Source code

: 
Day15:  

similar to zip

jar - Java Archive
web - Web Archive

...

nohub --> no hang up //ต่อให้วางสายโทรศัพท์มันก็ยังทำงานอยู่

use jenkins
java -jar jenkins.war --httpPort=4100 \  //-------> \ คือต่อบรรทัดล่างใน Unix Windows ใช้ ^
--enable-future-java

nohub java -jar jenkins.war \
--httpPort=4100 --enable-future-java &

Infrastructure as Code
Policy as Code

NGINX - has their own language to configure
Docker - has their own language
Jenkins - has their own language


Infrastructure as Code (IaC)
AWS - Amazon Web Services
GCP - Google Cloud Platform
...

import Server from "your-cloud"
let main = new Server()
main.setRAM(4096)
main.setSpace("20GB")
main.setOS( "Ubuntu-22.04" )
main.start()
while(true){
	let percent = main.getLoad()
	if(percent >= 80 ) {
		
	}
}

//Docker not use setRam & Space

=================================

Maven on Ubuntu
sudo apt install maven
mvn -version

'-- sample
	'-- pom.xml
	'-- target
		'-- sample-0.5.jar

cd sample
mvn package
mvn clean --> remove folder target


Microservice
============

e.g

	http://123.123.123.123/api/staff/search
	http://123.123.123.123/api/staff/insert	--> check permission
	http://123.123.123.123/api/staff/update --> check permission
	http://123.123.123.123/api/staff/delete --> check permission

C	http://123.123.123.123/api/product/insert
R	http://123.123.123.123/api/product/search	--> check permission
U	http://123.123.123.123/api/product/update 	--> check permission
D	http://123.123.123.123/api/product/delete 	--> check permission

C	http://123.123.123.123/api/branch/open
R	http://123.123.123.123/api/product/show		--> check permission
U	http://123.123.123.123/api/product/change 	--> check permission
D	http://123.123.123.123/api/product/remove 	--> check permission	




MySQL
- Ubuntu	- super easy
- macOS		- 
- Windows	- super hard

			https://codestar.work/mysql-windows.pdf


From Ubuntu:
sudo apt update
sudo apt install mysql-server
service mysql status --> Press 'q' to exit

++++

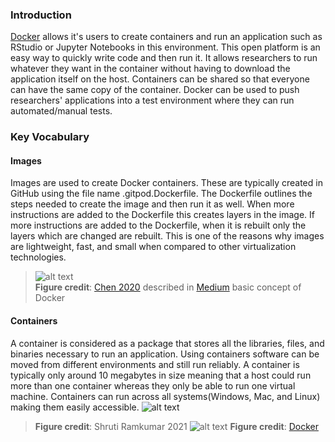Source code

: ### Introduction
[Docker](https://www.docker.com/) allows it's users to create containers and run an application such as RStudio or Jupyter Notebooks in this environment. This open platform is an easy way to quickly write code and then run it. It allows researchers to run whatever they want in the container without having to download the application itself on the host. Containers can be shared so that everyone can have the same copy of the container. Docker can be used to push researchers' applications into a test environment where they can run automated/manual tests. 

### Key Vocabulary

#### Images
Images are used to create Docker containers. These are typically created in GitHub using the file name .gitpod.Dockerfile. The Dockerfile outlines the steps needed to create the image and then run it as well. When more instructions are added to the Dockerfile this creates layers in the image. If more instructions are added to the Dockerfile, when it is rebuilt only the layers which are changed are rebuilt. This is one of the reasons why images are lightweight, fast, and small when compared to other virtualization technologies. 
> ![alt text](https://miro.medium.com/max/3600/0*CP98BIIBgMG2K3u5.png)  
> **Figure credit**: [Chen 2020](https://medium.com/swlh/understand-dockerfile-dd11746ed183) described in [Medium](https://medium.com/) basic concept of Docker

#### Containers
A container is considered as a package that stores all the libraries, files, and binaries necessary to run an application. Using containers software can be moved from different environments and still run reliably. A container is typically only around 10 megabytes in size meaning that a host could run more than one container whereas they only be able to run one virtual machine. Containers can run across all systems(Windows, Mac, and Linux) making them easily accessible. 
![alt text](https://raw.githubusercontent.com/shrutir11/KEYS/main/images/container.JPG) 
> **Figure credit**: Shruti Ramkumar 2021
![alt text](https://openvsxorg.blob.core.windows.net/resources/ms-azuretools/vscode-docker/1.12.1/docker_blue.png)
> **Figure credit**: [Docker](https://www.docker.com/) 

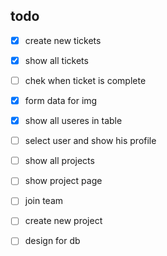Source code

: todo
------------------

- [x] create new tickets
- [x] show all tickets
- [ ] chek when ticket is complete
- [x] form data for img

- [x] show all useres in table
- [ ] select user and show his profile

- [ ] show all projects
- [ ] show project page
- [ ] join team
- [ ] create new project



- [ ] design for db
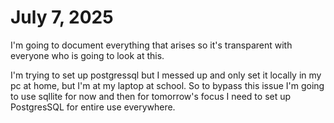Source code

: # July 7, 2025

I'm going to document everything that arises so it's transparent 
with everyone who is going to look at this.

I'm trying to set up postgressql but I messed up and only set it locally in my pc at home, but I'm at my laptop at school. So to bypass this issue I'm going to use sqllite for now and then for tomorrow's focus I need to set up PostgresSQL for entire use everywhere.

++++

▶ About this task
Once you find the line with "jar - Java Archive" above, print it and every line after it up to and including the line with "sudo apt install maven", exactly as written and nothing else.

▶ Answer to this exercise
jar - Java Archive
web - Web Archive

...

nohub --> no hang up //ต่อให้วางสายโทรศัพท์มันก็ยังทำงานอยู่

use jenkins
java -jar jenkins.war --httpPort=4100 \  //-------> \ คือต่อบรรทัดล่างใน Unix Windows ใช้ ^
--enable-future-java

nohub java -jar jenkins.war \
--httpPort=4100 --enable-future-java &

Infrastructure as Code
Policy as Code

NGINX - has their own language to configure
Docker - has their own language
Jenkins - has their own language


Infrastructure as Code (IaC)
AWS - Amazon Web Services
GCP - Google Cloud Platform
...

import Server from "your-cloud"
let main = new Server()
main.setRAM(4096)
main.setSpace("20GB")
main.setOS( "Ubuntu-22.04" )
main.start()
while(true){
	let percent = main.getLoad()
	if(percent >= 80 ) {
		
	}
}

//Docker not use setRam & Space

=================================

Maven on Ubuntu
sudo apt install maven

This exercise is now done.